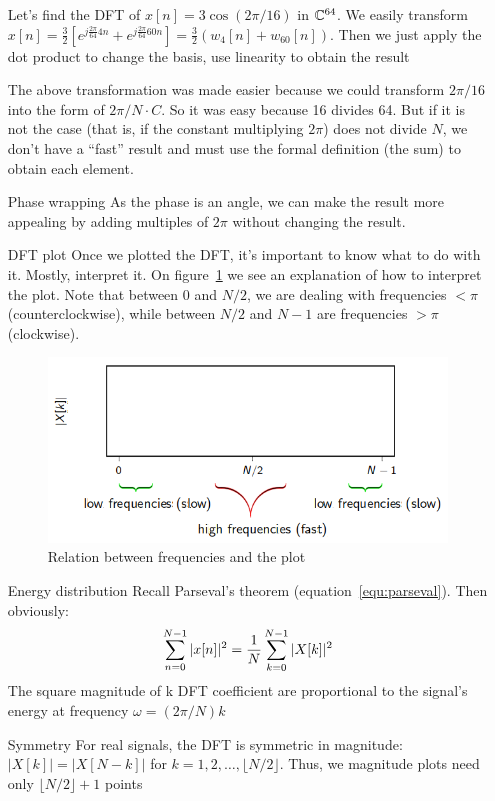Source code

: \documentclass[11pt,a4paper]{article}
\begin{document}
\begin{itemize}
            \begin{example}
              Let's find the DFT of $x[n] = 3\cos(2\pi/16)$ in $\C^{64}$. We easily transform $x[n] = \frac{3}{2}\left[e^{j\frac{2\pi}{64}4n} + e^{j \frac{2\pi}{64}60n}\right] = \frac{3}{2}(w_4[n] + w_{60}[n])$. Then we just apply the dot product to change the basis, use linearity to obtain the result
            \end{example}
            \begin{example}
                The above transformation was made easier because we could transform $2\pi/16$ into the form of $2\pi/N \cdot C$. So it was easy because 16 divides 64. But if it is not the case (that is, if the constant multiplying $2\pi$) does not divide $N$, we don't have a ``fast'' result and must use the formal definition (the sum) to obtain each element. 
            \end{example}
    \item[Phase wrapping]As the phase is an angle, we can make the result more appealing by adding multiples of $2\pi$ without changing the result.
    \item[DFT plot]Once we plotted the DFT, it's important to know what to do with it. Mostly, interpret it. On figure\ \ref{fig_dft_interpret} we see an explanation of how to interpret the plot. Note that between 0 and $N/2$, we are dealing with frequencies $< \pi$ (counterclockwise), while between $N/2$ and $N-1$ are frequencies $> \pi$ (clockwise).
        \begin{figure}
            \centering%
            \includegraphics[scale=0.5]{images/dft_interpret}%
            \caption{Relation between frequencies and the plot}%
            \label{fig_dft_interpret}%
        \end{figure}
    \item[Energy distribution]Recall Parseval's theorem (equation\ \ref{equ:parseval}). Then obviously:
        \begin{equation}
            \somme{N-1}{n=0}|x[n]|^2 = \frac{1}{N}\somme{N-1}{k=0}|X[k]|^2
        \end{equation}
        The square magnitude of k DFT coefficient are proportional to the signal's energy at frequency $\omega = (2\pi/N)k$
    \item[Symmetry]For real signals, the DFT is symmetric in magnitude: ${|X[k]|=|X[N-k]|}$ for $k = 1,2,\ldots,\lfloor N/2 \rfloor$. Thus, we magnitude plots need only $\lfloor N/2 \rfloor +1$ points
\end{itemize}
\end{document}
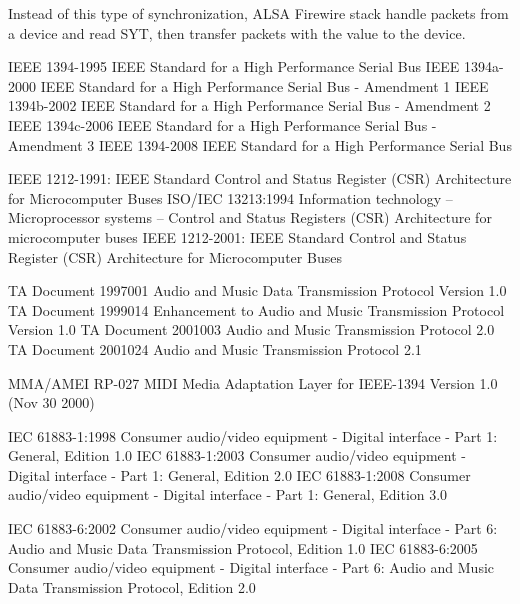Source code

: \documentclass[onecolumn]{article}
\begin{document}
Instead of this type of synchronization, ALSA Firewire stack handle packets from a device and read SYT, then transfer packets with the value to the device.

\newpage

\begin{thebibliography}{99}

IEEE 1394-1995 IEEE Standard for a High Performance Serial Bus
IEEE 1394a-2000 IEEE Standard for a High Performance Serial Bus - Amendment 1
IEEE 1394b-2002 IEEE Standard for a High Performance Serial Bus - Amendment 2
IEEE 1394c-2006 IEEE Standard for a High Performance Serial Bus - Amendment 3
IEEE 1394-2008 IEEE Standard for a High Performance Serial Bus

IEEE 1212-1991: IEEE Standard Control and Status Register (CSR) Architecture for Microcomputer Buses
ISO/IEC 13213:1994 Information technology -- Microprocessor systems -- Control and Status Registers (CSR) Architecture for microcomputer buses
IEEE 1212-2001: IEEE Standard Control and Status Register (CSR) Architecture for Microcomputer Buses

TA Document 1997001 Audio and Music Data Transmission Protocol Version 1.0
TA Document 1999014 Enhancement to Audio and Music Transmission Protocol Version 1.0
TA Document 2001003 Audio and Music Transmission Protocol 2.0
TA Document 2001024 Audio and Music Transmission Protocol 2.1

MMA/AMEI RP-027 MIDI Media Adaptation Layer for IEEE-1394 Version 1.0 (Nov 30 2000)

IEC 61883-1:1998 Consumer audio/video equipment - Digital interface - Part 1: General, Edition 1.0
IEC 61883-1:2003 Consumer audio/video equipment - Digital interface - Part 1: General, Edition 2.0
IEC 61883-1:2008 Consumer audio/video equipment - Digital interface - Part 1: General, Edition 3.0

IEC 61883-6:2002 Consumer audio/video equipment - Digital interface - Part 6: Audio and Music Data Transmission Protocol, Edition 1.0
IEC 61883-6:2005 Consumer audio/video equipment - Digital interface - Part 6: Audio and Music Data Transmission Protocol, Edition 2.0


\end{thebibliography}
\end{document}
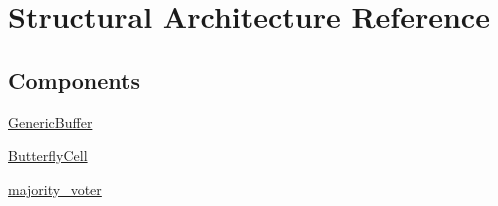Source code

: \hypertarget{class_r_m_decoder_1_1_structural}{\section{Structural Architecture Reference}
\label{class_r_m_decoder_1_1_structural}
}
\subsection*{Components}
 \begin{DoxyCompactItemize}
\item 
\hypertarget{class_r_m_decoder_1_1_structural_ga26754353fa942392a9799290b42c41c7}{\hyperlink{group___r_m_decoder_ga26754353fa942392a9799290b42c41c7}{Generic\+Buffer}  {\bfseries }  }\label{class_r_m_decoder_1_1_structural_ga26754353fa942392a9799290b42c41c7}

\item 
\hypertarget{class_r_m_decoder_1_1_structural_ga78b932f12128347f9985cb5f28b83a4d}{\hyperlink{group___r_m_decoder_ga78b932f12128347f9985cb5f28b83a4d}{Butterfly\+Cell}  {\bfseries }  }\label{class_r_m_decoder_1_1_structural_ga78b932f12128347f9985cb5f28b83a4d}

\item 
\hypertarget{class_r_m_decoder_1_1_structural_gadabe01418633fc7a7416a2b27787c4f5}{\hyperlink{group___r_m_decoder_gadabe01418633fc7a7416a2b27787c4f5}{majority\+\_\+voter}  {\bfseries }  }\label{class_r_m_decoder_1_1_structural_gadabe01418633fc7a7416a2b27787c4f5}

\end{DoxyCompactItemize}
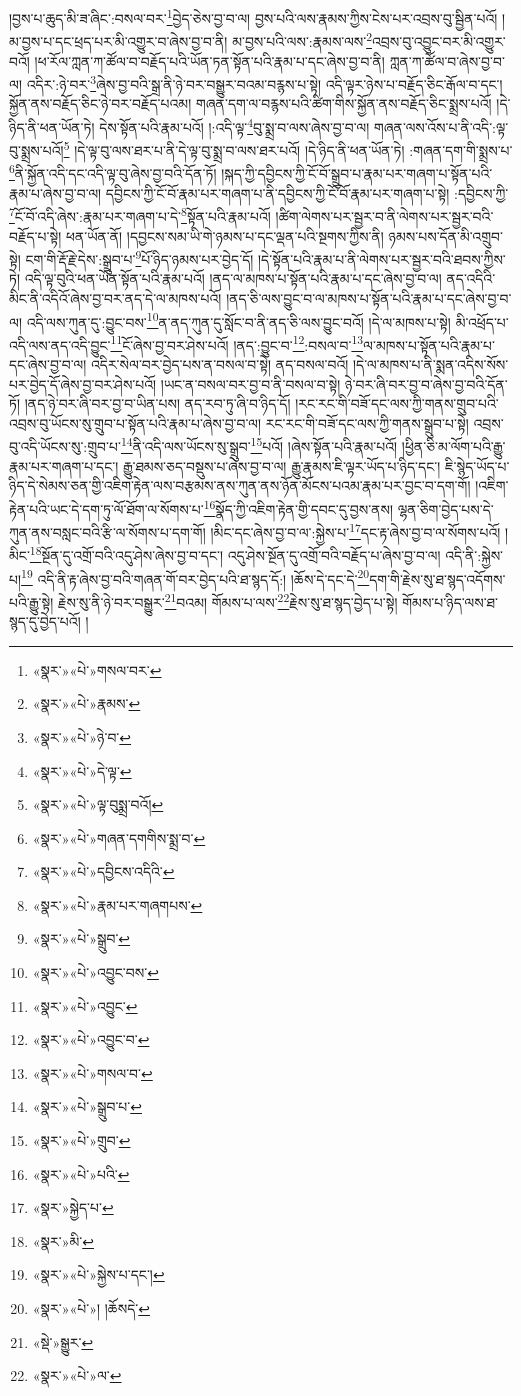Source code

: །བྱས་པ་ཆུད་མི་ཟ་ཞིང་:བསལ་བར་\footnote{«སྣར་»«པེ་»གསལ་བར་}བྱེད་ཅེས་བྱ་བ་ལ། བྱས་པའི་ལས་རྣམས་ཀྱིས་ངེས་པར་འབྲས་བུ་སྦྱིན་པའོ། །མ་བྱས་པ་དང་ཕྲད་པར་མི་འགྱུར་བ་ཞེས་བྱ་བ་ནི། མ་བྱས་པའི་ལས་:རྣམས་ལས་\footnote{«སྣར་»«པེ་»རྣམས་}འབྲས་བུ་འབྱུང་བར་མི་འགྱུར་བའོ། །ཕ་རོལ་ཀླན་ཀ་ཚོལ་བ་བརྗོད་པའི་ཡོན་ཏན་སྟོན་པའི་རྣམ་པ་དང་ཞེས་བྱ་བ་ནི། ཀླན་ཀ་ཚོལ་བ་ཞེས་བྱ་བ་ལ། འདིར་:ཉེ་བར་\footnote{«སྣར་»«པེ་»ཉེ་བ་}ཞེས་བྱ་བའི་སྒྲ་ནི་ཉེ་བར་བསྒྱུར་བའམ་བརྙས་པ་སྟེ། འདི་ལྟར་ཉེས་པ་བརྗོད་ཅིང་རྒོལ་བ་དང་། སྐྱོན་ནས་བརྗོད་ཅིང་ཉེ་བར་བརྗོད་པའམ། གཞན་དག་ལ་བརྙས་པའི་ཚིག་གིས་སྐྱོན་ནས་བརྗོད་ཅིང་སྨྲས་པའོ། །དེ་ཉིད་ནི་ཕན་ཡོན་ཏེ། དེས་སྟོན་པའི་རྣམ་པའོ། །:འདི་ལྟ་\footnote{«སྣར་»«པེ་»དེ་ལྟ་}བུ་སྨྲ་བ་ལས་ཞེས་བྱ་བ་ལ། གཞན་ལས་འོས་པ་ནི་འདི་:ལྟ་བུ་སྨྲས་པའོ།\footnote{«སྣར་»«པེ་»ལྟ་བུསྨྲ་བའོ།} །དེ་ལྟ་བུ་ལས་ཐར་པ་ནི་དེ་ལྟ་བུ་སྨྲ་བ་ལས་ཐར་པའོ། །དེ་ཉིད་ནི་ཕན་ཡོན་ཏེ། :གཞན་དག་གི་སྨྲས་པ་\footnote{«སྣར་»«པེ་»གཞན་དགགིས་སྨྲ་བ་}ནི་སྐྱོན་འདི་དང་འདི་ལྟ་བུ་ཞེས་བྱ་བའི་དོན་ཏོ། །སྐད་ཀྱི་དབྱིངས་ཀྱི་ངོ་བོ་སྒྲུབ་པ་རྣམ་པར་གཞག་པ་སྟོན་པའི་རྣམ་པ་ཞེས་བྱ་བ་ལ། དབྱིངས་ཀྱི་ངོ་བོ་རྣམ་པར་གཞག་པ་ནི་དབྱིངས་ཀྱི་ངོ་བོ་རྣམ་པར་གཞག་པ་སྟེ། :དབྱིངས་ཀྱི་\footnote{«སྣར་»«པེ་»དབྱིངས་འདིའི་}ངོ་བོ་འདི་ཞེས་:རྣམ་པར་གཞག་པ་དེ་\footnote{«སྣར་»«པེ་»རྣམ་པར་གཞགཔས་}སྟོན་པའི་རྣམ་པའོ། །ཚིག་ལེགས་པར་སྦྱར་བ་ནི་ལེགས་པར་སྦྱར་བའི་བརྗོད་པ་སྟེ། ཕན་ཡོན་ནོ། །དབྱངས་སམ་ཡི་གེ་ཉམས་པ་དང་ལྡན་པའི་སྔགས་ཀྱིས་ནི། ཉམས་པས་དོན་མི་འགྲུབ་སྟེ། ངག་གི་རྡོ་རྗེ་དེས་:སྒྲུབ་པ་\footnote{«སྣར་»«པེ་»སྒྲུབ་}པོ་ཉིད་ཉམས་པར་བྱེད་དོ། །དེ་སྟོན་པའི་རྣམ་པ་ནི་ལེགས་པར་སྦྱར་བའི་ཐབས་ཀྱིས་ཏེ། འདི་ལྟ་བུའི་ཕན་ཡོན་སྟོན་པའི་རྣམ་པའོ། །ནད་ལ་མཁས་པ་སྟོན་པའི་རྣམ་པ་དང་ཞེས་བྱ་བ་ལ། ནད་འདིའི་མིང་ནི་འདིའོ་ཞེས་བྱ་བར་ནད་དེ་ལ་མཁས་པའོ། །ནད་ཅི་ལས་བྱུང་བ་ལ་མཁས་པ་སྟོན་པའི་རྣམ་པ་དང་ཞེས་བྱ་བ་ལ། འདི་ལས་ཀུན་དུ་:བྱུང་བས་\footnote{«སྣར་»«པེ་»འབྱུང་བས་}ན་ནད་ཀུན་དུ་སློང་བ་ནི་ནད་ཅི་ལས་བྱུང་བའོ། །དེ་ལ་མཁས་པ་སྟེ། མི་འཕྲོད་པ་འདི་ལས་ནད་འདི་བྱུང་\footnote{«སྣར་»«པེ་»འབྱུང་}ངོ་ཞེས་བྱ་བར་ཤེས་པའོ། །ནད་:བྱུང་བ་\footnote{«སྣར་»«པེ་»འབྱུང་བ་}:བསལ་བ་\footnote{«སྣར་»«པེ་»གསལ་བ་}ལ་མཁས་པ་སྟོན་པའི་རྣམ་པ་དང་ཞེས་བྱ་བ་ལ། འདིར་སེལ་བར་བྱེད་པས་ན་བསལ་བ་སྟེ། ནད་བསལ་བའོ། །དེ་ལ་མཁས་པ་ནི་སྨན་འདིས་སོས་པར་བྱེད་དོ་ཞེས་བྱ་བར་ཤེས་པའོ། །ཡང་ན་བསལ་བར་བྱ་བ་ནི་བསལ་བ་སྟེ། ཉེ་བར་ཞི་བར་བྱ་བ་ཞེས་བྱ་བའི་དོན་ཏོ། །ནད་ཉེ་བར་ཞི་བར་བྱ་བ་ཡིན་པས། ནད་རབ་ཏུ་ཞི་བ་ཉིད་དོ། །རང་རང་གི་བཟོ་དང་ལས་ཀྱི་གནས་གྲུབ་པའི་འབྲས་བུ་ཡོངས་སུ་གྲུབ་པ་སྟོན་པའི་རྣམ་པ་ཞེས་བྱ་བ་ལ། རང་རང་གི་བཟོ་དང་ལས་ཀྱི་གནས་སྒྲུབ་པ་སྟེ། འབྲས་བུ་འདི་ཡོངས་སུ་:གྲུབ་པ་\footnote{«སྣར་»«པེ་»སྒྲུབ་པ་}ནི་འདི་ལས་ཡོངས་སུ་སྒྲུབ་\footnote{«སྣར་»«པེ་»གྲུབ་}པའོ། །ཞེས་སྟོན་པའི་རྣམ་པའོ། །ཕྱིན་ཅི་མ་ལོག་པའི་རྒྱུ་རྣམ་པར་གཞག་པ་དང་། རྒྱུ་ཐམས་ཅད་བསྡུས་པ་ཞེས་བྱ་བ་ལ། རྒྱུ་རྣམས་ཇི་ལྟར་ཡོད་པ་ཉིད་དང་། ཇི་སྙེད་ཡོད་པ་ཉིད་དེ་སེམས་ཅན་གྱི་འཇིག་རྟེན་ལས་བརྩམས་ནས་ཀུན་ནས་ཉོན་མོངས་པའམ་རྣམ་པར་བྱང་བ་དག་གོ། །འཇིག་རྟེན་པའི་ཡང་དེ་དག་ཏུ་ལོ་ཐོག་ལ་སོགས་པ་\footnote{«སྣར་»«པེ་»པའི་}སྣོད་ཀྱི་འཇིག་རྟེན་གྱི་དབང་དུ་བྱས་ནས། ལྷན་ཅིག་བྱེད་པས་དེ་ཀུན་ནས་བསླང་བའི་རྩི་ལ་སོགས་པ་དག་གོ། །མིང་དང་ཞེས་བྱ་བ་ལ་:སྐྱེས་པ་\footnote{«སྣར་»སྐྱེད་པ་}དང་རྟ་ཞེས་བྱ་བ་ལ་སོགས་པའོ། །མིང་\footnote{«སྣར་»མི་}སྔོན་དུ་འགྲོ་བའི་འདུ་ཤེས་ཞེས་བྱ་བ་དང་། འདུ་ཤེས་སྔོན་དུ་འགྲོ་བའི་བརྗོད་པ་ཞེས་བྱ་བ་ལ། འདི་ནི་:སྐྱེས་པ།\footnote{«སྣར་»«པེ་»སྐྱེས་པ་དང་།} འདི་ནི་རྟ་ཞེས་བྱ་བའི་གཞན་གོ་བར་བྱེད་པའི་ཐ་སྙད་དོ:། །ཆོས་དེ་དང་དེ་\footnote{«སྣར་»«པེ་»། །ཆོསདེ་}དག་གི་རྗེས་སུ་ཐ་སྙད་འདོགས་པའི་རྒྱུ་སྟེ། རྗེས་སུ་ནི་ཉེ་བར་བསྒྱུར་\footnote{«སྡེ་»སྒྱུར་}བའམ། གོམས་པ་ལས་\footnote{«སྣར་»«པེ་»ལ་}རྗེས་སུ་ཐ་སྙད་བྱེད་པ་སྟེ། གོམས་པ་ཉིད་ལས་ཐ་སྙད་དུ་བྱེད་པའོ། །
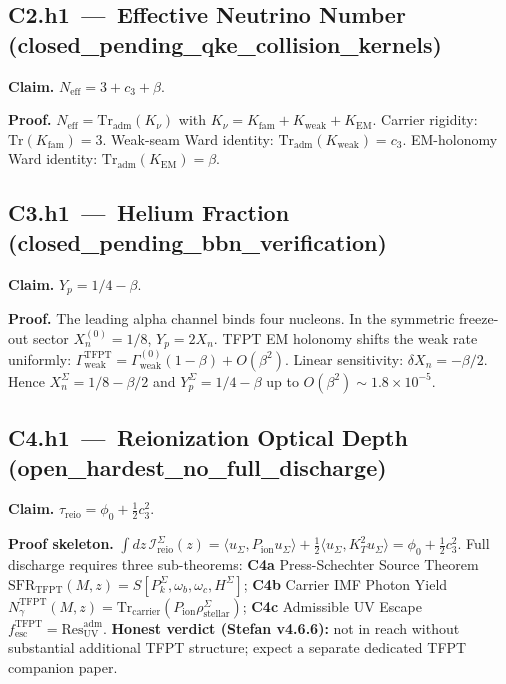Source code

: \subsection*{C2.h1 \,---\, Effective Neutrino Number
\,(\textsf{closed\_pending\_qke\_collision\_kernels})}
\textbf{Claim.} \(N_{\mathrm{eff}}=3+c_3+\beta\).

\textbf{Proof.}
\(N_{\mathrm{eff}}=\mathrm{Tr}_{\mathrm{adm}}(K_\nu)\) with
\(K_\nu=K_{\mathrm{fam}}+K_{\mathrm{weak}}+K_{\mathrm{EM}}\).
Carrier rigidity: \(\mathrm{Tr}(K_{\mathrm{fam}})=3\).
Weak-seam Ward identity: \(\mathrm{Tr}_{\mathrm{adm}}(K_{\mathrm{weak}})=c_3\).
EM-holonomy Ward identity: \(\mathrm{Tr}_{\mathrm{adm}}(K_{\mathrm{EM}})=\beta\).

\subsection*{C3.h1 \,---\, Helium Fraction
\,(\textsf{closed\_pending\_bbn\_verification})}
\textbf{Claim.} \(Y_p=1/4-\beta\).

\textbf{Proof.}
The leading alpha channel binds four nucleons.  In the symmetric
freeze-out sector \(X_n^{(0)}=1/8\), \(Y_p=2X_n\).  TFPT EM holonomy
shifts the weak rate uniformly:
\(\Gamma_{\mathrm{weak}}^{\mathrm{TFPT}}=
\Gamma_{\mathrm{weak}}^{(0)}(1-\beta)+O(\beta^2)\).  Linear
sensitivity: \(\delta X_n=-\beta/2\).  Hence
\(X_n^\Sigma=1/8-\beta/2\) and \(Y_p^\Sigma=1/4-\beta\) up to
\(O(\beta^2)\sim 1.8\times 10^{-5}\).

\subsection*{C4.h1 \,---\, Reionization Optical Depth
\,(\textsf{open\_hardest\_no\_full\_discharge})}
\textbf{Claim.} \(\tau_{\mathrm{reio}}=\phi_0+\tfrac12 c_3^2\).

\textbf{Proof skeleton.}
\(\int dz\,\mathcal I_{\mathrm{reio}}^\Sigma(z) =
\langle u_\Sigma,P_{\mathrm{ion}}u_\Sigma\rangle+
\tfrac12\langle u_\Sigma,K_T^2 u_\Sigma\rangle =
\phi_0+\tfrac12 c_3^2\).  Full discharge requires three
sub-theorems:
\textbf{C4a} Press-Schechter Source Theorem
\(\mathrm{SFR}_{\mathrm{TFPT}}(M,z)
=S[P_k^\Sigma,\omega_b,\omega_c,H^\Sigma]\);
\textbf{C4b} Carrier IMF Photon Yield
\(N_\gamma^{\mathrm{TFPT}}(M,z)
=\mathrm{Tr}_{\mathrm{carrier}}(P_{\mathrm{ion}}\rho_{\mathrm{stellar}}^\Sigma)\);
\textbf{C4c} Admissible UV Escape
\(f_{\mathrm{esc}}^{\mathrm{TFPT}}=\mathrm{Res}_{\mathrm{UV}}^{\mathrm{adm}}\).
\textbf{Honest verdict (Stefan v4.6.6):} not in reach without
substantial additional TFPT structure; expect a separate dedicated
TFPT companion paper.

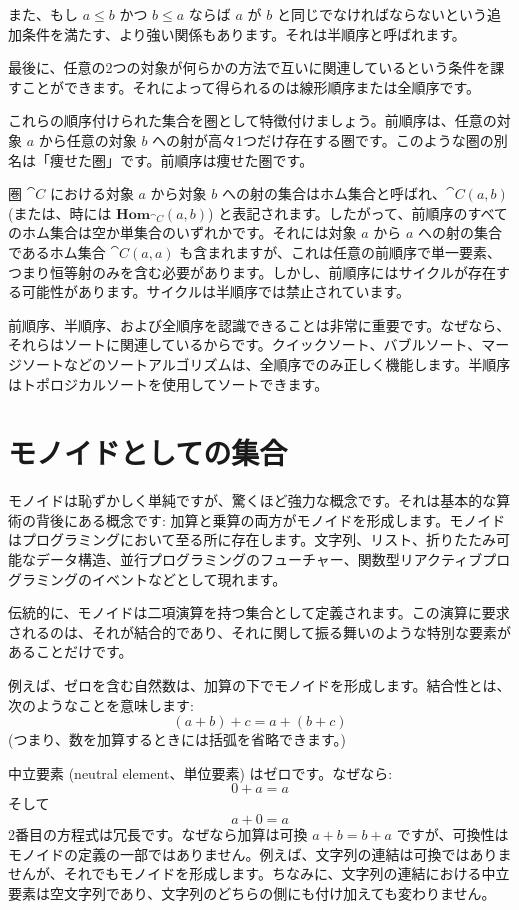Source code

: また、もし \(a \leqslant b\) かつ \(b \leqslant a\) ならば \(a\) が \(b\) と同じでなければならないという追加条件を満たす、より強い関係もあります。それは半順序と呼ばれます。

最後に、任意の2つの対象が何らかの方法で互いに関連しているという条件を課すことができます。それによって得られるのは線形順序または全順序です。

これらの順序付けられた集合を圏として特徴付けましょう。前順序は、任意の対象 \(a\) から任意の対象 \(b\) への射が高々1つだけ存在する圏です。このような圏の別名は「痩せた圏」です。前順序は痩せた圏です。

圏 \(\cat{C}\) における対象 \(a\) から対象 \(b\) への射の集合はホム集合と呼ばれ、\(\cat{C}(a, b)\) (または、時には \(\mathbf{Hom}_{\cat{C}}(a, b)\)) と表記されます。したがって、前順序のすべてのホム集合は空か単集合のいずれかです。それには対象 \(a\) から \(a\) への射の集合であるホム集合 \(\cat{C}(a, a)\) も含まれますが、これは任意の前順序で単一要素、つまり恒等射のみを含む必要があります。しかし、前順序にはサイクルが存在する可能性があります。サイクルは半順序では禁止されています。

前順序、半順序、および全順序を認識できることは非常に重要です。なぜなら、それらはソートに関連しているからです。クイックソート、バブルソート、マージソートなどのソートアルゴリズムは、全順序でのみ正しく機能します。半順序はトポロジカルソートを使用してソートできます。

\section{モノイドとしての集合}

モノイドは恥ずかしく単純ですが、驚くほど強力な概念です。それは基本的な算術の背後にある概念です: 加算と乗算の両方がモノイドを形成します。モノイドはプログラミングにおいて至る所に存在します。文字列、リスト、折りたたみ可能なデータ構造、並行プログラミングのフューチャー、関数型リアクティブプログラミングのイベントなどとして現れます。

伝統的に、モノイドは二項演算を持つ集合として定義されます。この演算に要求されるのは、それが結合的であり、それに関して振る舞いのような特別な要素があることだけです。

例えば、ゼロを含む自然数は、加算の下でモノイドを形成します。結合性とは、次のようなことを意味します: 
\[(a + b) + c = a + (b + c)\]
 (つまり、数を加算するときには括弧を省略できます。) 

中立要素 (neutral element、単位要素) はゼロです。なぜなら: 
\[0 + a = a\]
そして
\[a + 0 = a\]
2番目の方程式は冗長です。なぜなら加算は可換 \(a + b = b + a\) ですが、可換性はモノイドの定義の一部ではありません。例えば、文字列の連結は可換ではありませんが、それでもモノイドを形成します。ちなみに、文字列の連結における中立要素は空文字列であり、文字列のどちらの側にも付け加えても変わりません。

- - - - -

Within the listing above, the lines from the one with "discharge requires three" through the one with "最後に、任意の2つの対象が何" are to be given again word for word. Do not include pictures.

Result of this exercise:
\phi_0+\tfrac12 c_3^2\).  Full discharge requires three
sub-theorems:
\textbf{C4a} Press-Schechter Source Theorem
\(\mathrm{SFR}_{\mathrm{TFPT}}(M,z)
=S[P_k^\Sigma,\omega_b,\omega_c,H^\Sigma]\);
\textbf{C4b} Carrier IMF Photon Yield
\(N_\gamma^{\mathrm{TFPT}}(M,z)
=\mathrm{Tr}_{\mathrm{carrier}}(P_{\mathrm{ion}}\rho_{\mathrm{stellar}}^\Sigma)\);
\textbf{C4c} Admissible UV Escape
\(f_{\mathrm{esc}}^{\mathrm{TFPT}}=\mathrm{Res}_{\mathrm{UV}}^{\mathrm{adm}}\).
\textbf{Honest verdict (Stefan v4.6.6):} not in reach without
substantial additional TFPT structure; expect a separate dedicated
TFPT companion paper.

Source code

: また、もし \(a \leqslant b\) かつ \(b \leqslant a\) ならば \(a\) が \(b\) と同じでなければならないという追加条件を満たす、より強い関係もあります。それは半順序と呼ばれます。

最後に、任意の2つの対象が何らかの方法で互いに関連しているという条件を課すことができます。それによって得られるのは線形順序または全順序です。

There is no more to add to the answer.